Entries supplied:
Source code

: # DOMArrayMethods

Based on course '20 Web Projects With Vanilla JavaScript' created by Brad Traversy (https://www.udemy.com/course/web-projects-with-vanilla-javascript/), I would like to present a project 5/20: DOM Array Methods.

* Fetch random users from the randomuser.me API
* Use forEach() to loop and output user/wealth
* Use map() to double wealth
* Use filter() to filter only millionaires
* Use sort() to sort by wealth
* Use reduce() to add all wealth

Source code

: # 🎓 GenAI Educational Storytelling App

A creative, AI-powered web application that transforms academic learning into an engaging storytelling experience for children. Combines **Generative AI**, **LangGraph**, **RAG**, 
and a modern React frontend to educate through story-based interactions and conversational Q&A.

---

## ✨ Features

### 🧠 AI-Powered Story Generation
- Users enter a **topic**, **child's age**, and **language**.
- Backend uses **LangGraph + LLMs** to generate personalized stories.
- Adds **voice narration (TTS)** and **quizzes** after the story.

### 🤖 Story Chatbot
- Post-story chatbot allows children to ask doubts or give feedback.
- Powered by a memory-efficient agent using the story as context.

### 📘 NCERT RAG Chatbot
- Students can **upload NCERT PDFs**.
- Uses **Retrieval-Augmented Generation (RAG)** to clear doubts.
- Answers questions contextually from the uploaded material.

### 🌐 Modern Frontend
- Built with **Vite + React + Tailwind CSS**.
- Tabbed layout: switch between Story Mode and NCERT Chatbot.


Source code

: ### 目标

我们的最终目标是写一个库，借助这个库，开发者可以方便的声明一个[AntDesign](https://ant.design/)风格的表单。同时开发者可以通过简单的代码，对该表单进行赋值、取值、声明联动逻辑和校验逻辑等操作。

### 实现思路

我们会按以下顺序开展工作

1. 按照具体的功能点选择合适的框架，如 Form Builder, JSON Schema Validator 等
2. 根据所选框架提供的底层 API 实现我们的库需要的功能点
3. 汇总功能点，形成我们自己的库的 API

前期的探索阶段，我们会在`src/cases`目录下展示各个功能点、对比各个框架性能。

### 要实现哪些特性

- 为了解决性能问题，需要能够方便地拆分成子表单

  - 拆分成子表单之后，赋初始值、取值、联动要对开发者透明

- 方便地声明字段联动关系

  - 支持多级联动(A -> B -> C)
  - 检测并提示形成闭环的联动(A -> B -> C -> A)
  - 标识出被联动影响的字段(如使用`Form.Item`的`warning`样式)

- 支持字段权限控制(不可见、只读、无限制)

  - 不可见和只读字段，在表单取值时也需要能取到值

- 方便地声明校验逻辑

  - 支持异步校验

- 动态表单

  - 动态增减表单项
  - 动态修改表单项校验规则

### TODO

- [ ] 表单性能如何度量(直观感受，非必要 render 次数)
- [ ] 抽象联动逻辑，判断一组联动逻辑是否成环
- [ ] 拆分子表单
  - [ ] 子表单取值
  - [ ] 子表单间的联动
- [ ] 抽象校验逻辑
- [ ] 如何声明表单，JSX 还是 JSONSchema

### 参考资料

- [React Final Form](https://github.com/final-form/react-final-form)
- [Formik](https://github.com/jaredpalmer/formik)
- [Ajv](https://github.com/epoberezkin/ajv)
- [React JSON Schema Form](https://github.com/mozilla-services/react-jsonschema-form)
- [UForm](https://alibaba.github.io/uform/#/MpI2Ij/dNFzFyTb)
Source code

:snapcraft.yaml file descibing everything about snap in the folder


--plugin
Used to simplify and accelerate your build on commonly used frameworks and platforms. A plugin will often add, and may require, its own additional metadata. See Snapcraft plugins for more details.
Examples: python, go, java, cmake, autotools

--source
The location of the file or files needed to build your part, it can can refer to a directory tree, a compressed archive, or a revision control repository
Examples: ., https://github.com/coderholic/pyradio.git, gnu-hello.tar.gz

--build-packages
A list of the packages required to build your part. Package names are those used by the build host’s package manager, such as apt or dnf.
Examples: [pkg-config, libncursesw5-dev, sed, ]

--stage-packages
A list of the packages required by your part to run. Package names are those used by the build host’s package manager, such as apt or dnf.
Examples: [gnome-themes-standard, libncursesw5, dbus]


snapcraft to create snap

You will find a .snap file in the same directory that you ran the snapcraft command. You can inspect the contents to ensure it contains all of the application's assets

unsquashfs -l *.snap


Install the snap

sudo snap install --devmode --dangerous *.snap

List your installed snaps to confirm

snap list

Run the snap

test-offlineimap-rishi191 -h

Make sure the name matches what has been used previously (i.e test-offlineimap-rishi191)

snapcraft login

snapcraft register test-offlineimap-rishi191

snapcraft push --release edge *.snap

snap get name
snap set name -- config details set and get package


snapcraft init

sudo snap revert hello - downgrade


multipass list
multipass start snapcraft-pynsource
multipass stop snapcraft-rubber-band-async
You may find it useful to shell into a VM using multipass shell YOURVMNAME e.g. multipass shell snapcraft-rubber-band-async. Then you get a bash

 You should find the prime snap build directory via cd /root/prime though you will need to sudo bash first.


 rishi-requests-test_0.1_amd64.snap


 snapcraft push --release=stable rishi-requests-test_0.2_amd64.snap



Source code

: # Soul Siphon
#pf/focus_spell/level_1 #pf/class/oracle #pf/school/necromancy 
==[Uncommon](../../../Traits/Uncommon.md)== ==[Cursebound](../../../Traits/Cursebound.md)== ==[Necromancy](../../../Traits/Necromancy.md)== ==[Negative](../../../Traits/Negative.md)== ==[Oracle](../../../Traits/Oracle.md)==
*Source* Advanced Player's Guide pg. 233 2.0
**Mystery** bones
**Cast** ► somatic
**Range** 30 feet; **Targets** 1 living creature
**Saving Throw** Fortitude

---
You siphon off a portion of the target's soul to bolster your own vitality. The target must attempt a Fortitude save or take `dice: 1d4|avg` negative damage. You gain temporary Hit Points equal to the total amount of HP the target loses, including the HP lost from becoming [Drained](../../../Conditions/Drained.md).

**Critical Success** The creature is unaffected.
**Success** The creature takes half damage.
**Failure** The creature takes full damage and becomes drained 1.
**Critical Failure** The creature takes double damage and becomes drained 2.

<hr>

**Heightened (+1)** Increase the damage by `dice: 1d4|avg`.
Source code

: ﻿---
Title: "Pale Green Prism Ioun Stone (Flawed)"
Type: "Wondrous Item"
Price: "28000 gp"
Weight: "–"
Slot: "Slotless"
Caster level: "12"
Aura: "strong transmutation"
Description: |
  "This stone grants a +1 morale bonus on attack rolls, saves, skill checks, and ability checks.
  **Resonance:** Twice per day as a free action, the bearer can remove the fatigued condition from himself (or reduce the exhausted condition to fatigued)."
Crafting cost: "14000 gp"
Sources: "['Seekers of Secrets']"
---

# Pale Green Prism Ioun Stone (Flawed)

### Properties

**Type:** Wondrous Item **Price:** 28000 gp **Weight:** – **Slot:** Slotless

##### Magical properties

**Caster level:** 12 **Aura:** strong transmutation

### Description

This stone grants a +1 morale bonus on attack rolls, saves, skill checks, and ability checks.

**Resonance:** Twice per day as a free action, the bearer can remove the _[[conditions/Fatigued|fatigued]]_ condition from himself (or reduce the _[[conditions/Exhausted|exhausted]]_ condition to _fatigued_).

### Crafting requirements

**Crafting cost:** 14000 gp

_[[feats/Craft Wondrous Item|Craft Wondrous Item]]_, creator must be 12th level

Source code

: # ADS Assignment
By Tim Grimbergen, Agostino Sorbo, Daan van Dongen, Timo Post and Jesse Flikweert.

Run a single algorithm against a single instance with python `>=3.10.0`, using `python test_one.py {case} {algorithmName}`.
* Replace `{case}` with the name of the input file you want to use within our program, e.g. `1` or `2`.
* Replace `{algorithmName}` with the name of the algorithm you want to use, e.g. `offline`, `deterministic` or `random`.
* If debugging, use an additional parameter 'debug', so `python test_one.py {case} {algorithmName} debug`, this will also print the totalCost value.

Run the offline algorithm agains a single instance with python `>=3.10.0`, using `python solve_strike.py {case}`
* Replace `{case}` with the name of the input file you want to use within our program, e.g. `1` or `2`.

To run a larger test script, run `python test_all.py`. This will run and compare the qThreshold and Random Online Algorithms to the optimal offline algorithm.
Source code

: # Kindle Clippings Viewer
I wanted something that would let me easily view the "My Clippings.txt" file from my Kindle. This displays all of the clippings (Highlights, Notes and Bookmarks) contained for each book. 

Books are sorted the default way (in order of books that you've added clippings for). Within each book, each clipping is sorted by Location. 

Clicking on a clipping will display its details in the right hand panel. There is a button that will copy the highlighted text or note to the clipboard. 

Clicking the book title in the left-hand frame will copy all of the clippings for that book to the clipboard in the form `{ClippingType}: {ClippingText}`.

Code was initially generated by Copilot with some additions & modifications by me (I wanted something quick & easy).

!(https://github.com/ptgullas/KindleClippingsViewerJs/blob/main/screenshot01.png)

Instructions to follow:
Every line above from the line with "snapcraft login" to the line with "creature is unaffected." is wanted, ends included; write them out exactly and add no other line.

Written response:
snapcraft login

snapcraft register test-offlineimap-rishi191

snapcraft push --release edge *.snap

snap get name
snap set name -- config details set and get package


snapcraft init

sudo snap revert hello - downgrade


multipass list
multipass start snapcraft-pynsource
multipass stop snapcraft-rubber-band-async
You may find it useful to shell into a VM using multipass shell YOURVMNAME e.g. multipass shell snapcraft-rubber-band-async. Then you get a bash

 You should find the prime snap build directory via cd /root/prime though you will need to sudo bash first.


 rishi-requests-test_0.1_amd64.snap


 snapcraft push --release=stable rishi-requests-test_0.2_amd64.snap



Source code

: # Soul Siphon
#pf/focus_spell/level_1 #pf/class/oracle #pf/school/necromancy 
==[Uncommon](../../../Traits/Uncommon.md)== ==[Cursebound](../../../Traits/Cursebound.md)== ==[Necromancy](../../../Traits/Necromancy.md)== ==[Negative](../../../Traits/Negative.md)== ==[Oracle](../../../Traits/Oracle.md)==
*Source* Advanced Player's Guide pg. 233 2.0
**Mystery** bones
**Cast** ► somatic
**Range** 30 feet; **Targets** 1 living creature
**Saving Throw** Fortitude

---
You siphon off a portion of the target's soul to bolster your own vitality. The target must attempt a Fortitude save or take `dice: 1d4|avg` negative damage. You gain temporary Hit Points equal to the total amount of HP the target loses, including the HP lost from becoming [Drained](../../../Conditions/Drained.md).

**Critical Success** The creature is unaffected.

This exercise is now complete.